ASSIGNED TASK
Please return the lines below verbatim, beginning at the one that has "35|Catawba Indian Nation" and stopping after the one that has "66|Cortina Indian Rancheria", and add no other lines.

SUPPLIED RECORDS
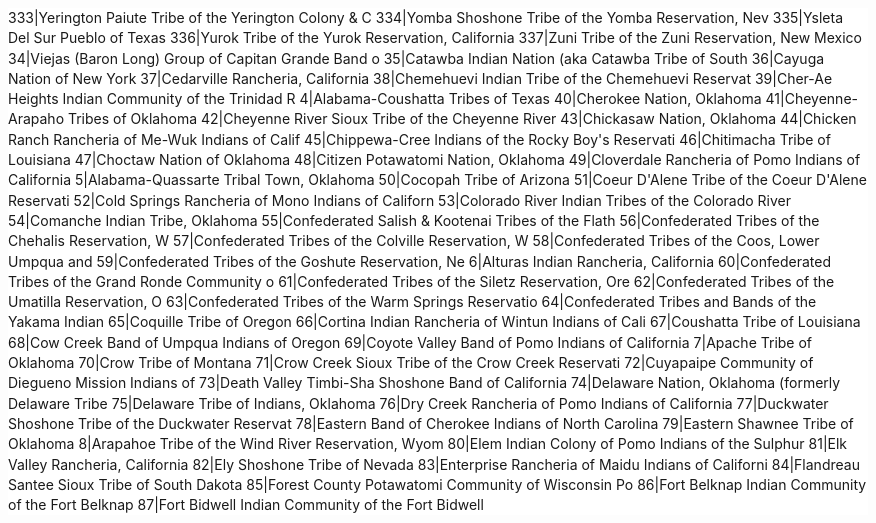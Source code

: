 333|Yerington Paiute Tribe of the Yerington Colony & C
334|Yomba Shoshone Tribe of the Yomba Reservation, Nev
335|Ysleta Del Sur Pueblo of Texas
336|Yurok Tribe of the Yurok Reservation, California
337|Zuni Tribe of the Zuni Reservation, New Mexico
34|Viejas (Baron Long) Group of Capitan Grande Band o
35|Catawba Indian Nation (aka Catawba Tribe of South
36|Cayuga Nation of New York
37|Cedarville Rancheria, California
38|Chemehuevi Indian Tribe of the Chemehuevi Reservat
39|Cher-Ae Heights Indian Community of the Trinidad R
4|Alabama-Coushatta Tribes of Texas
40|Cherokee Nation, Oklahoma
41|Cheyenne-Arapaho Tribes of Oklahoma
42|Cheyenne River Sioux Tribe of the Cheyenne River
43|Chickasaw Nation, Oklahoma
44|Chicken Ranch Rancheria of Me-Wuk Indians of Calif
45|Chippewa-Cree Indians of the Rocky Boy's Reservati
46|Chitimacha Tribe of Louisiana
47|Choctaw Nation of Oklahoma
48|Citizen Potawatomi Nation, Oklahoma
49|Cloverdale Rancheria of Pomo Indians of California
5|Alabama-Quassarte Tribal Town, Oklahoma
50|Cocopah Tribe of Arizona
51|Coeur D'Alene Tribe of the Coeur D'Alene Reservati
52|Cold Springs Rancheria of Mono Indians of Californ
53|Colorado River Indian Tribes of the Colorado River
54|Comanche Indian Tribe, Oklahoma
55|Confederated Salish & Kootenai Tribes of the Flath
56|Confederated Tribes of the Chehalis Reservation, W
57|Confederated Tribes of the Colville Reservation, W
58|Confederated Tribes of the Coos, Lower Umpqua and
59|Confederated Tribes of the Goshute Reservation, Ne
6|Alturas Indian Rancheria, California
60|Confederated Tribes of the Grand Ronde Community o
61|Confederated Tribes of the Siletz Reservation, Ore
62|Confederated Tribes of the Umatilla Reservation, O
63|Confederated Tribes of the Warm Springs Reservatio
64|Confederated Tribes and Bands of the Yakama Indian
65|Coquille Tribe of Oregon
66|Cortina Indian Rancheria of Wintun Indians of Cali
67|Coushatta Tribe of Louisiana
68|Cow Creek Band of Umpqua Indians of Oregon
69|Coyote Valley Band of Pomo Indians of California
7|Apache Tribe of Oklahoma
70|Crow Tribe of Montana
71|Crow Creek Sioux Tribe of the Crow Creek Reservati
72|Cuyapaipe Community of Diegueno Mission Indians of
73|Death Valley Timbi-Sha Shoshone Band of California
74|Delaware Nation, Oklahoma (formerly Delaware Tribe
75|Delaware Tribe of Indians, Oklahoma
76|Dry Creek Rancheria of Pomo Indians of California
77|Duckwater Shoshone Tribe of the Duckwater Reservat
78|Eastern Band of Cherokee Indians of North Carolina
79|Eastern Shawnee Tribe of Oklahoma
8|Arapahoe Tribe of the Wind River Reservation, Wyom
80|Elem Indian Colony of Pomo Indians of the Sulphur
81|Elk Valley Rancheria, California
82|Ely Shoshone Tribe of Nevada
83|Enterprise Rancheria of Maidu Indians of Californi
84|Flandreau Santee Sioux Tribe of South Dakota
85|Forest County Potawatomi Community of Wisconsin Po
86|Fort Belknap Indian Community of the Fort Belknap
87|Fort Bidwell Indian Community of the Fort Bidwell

ANSWER BOX
35|Catawba Indian Nation (aka Catawba Tribe of South
36|Cayuga Nation of New York
37|Cedarville Rancheria, California
38|Chemehuevi Indian Tribe of the Chemehuevi Reservat
39|Cher-Ae Heights Indian Community of the Trinidad R
4|Alabama-Coushatta Tribes of Texas
40|Cherokee Nation, Oklahoma
41|Cheyenne-Arapaho Tribes of Oklahoma
42|Cheyenne River Sioux Tribe of the Cheyenne River
43|Chickasaw Nation, Oklahoma
44|Chicken Ranch Rancheria of Me-Wuk Indians of Calif
45|Chippewa-Cree Indians of the Rocky Boy's Reservati
46|Chitimacha Tribe of Louisiana
47|Choctaw Nation of Oklahoma
48|Citizen Potawatomi Nation, Oklahoma
49|Cloverdale Rancheria of Pomo Indians of California
5|Alabama-Quassarte Tribal Town, Oklahoma
50|Cocopah Tribe of Arizona
51|Coeur D'Alene Tribe of the Coeur D'Alene Reservati
52|Cold Springs Rancheria of Mono Indians of Californ
53|Colorado River Indian Tribes of the Colorado River
54|Comanche Indian Tribe, Oklahoma
55|Confederated Salish & Kootenai Tribes of the Flath
56|Confederated Tribes of the Chehalis Reservation, W
57|Confederated Tribes of the Colville Reservation, W
58|Confederated Tribes of the Coos, Lower Umpqua and
59|Confederated Tribes of the Goshute Reservation, Ne
6|Alturas Indian Rancheria, California
60|Confederated Tribes of the Grand Ronde Community o
61|Confederated Tribes of the Siletz Reservation, Ore
62|Confederated Tribes of the Umatilla Reservation, O
63|Confederated Tribes of the Warm Springs Reservatio
64|Confederated Tribes and Bands of the Yakama Indian
65|Coquille Tribe of Oregon
66|Cortina Indian Rancheria of Wintun Indians of Cali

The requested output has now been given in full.